Cette évolution confirme les velléités hégémoniques syriennes prononcées par le président Assad et que les démentis syriens peinent à occulter. En effet, face au tollé soulevé par les propos belliqueux du président syrien, mettant en garde contre l’éclatement d’une guerre civile au Liban, et souhaitant réformer entièrement le système politique libanais, des sources proches du régime ont tenté de nuancer, affirmant que la Syrie souhaite la déconfessionnalisation politique de toute la région, et non seulement au Liban.

Les Libanais entre dégoût et révolte

En définitive, les Libanais, dégoûtés, n’en veulent pas plus aux Syriens qu’à leurs propres dirigeants. S’ils reconnaissent que la Syrie défend légitimement ses intérêts, ils ne tolèrent pas le comportement de leurs dirigeants qui ont trahi le mandat qui leur a été accordé lors des dernières élections sur la base un projet souverainiste :

Ils en veulent au général Michel Aoun qui vient de fêter le quatrième anniversaire de son alliance avec le Hezbollah (février 2006), alliance qui fut à l’origine de tous les maux de ces dernières années. Grâce à Michel Aoun, le Hezbollah a joui d’une couverture chrétienne lui permettant de garder et de « légitimer » son armement ; de provoquer la guerre dévastatrice avec Israël (12 juillet 2006) ; de bloquer la vie politique et économique du Liban avec le sit-in de Beyrouth (décembre 2006 - mai 2008) ; de retarder l’installation du Tribunal international ; d’empêcher les élections présidentielles et de provoquer le vide institutionnel ; d’envahir Beyrouth (mai 2008) et d’obtenir le tiers de blocage dans le gouvernement actuel...

Ils en veulent à Walid Joumblatt, qualifié de girouette qui tourne en fonction du sens du vent. Mais sa popularité serait sur le déclin, même si la féodalité ancestrale lui sert de garantie politique...

Ils en veulent à Saad Hariri, estimant qu’il a capitulé devant l’assassin de son père. Ils craignent que sa visite à Damas ne soit interprétée comme un signe de faiblesse, et qu’elle ne pousse la Syrie à accentuer les pressions pour lui arracher de nouvelles concessions, notamment sur le Tribunal. C’est ce qui semble fait avec Dar Al-Fatwa.

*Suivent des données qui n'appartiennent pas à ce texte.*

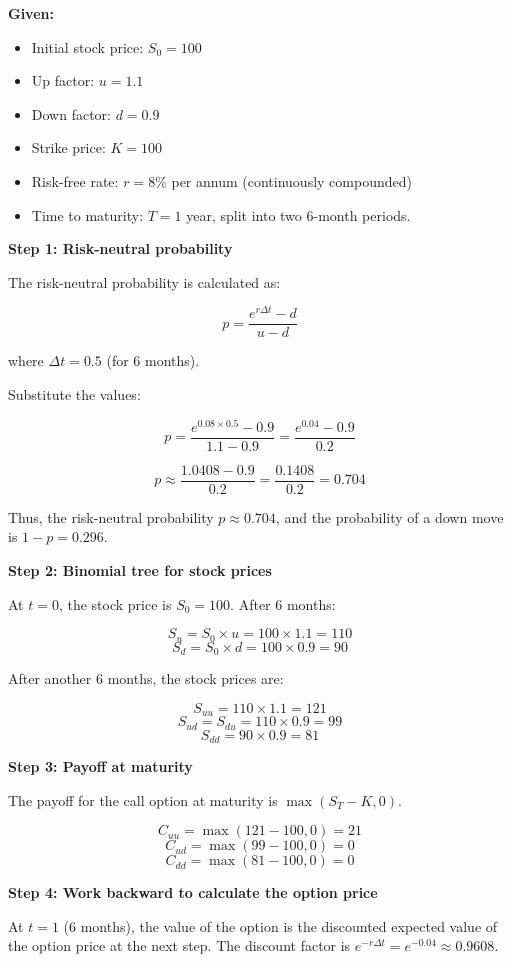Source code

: \documentclass[12pt,letterpaper, onecolumn]{exam}
\begin{document}
\begin{solution}
\textbf{Given:}
\begin{itemize}
    \item Initial stock price: \( S_0 = 100 \)
    \item Up factor: \( u = 1.1 \)
    \item Down factor: \( d = 0.9 \)
    \item Strike price: \( K = 100 \)
    \item Risk-free rate: \( r = 8\% \) per annum (continuously compounded)
    \item Time to maturity: \( T = 1 \) year, split into two 6-month periods.
\end{itemize}

\textbf{Step 1: Risk-neutral probability}

The risk-neutral probability is calculated as:

\[
p = \frac{e^{r \Delta t} - d}{u - d}
\]

where \( \Delta t = 0.5 \) (for 6 months).

Substitute the values:

\[
p = \frac{e^{0.08 \times 0.5} - 0.9}{1.1 - 0.9} = \frac{e^{0.04} - 0.9}{0.2}
\]

\[
p \approx \frac{1.0408 - 0.9}{0.2} = \frac{0.1408}{0.2} = 0.704
\]

Thus, the risk-neutral probability \( p \approx 0.704 \), and the probability of a down move is \( 1 - p = 0.296 \).

\textbf{Step 2: Binomial tree for stock prices}

At \( t = 0 \), the stock price is \( S_0 = 100 \). After 6 months:

\[
S_u = S_0 \times u = 100 \times 1.1 = 110
\]
\[
S_d = S_0 \times d = 100 \times 0.9 = 90
\]

After another 6 months, the stock prices are:

\[
S_{uu} = 110 \times 1.1 = 121
\]
\[
S_{ud} = S_{du} = 110 \times 0.9 = 99
\]
\[
S_{dd} = 90 \times 0.9 = 81
\]

\textbf{Step 3: Payoff at maturity}

The payoff for the call option at maturity is \( \max(S_T - K, 0) \).

\[
C_{uu} = \max(121 - 100, 0) = 21
\]
\[
C_{ud} = \max(99 - 100, 0) = 0
\]
\[
C_{dd} = \max(81 - 100, 0) = 0
\]

\textbf{Step 4: Work backward to calculate the option price}

At \( t = 1 \) (6 months), the value of the option is the discounted expected value of the option price at the next step. The discount factor is \( e^{-r \Delta t} = e^{-0.04} \approx 0.9608 \).


\end{solution}
\end{document}
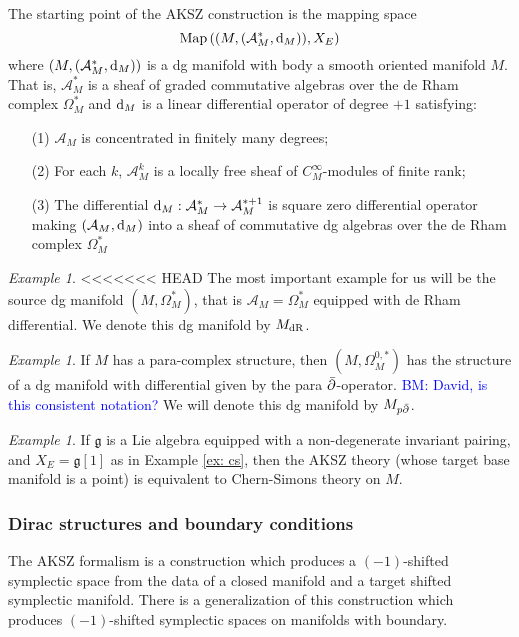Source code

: \documentclass{article}
\def\fg{\mathfrak{g}}
\theoremstyle{definition}
\theoremstyle{remark}
\newtheorem{Ex}[theorem]{Example}
\def\brian{\textcolor{blue}{BM: }\textcolor{blue}}
\begin{document}
\def\sA{\mathcal{A}}
\def\d{{\rm d}}
\def\dbar{\Bar{\partial}}

The starting point of the AKSZ construction is the mapping space
\[
{\rm Map}\left((M, (\sA^*_M, \d_M)), X_E\right)
\]
where $(M, (\sA^*_M, \d_M))$ is a dg manifold with body a smooth oriented manifold $M$. 
That is, $\sA^*_M$ is a sheaf of graded commutative algebras over the de Rham complex $\Omega^*_M$ and $\d_M$ is a linear differential operator of degree $+1$ satisfying:
\begin{itemize}
\item[(1)] $\sA_M$ is concentrated in finitely many degrees;
\item[(2)] For each $k$, $\sA^k_M$ is a locally free sheaf of $C^\infty_M$-modules of finite rank;
\item[(3)] The differential $\d_M : \sA_M^* \to \sA_M^{*+1}$ is square zero differential operator making $(\sA_M , \d_M)$ into a sheaf of commutative dg algebras over the de Rham complex $\Omega^*_M$
\end{itemize}

\begin{Ex}
<<<<<<< HEAD
The most important example for us will be the source dg manifold $(M, \Omega^*_M)$, that is $\sA_M = \Omega^*_M$ equipped with de Rham differential. 
We denote this dg manifold by $M_{\rm dR}$.
\end{Ex}

\begin{Ex}
If $M$ has a para-complex structure, then $(M, \Omega^{0,*}_M)$ has the structure of a dg manifold with differential given by the para $\dbar$-operator. 
\brian{David, is this consistent notation?}
We will denote this dg manifold by $M_{p \dbar}$. 
\end{Ex}

\begin{Ex}
If $\fg$ is a Lie algebra equipped with a non-degenerate invariant pairing, and $X_E = \fg[1]$ as in Example \ref{ex: cs}, then the AKSZ theory (whose target base manifold is a point) is equivalent to Chern-Simons theory on $M$. 
\end{Ex}

\subsubsection{Dirac structures and boundary conditions}

The AKSZ formalism is a construction which produces a $(-1)$-shifted symplectic space from the data of a closed manifold and a target shifted symplectic manifold. 
There is a generalization of this construction which produces $(-1)$-shifted symplectic spaces on manifolds with boundary. 
\end{document}
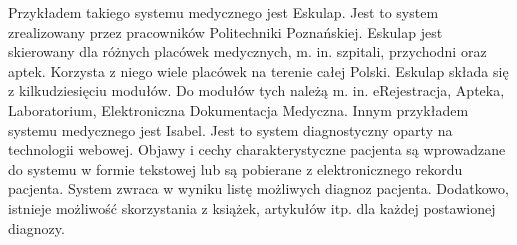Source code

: \begin{spacing}{1.5}
Przykładem takiego systemu medycznego jest Eskulap. Jest to system zrealizowany przez pracowników Politechniki Poznańskiej. Eskulap jest skierowany dla różnych placówek medycznych, m. in. szpitali, przychodni oraz aptek. Korzysta z niego wiele placówek na terenie całej Polski. Eskulap składa się z kilkudziesięciu modułów. Do modułów tych należą m. in. eRejestracja, Apteka, Laboratorium, Elektroniczna Dokumentacja Medyczna. Innym przykładem systemu medycznego jest Isabel. Jest to system diagnostyczny oparty na technologii webowej. Objawy i cechy charakterystyczne pacjenta są wprowadzane do systemu w formie tekstowej lub są pobierane z elektronicznego rekordu pacjenta. System zwraca w wyniku listę możliwych diagnoz pacjenta. Dodatkowo, istnieje możliwość skorzystania z książek, artykułów itp. dla każdej postawionej diagnozy. 


\end{spacing}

Ils en veulent à Israël et à l’hypocrisie légendaire de ses dirigeants. Pour les Libanais, Tel-Aviv protège la dictature syrienne et maintient la famille Assad au pouvoir depuis 40 ans, en échange de la « paix froide » qui règne sur le Golan. Les deux pays, d’apparence ennemis, ressemblent à une meute d’hyènes qui ne se mordent jamais mais se partagent les proies et les rôles, au détriment de la population syrienne (maintenue sous la dictature) et israélienne (menacée par le terrorisme palestinien, commandité depuis Damas, pour légitimer les politiciens israéliens complices). Pour preuve, les tenants de cette hypothèse s’appuient sur les dernières déclarations de Benyamin Natanyahou destinées à rassurer Damas et à démentir les propos menaçants de son ministre des Affaires étrangères Avigdor Lieberman. Mais cette hypocrisie israélienne finira bien un jour par précipiter la perte de l’Etat hébreu. Car, « à trop jouer avec le feu, Israël se brûlera les doigts. Que fera-t-il le jour où le Hezbollah échappera au contrôle de Damas ? ».

Les Libanais en veulent surtout à Nicolas Sarkozy, accusé de les avoir vendus à son nouvel ami Assad. Mais à cet égard, ils se plaisent à croire que « le président français s’est bien fait avoir ». Ironiques, ils estiment que « non seulement Sarkozy ne sera jamais payé par la Syrie, car Assad a l’habitude de “manger l’appât et de pisser sur l’hameçon”, mais surtout, les Français d’origine libanaise tentent de s’organiser pour faire payer Sarkozy aux prochaines élections ». Enfin, avec une note d’humour noir, ils se racontent l’anecdote du moment : « le président français, en manque d’expériences diplomatiques, a misé sur le plus mauvais cheval en Orient. Ce n’est pas parce que Bachar Al-Assad a un long cou et de petites oreilles qu’il est nécessairement le meilleur cheval pur sang ».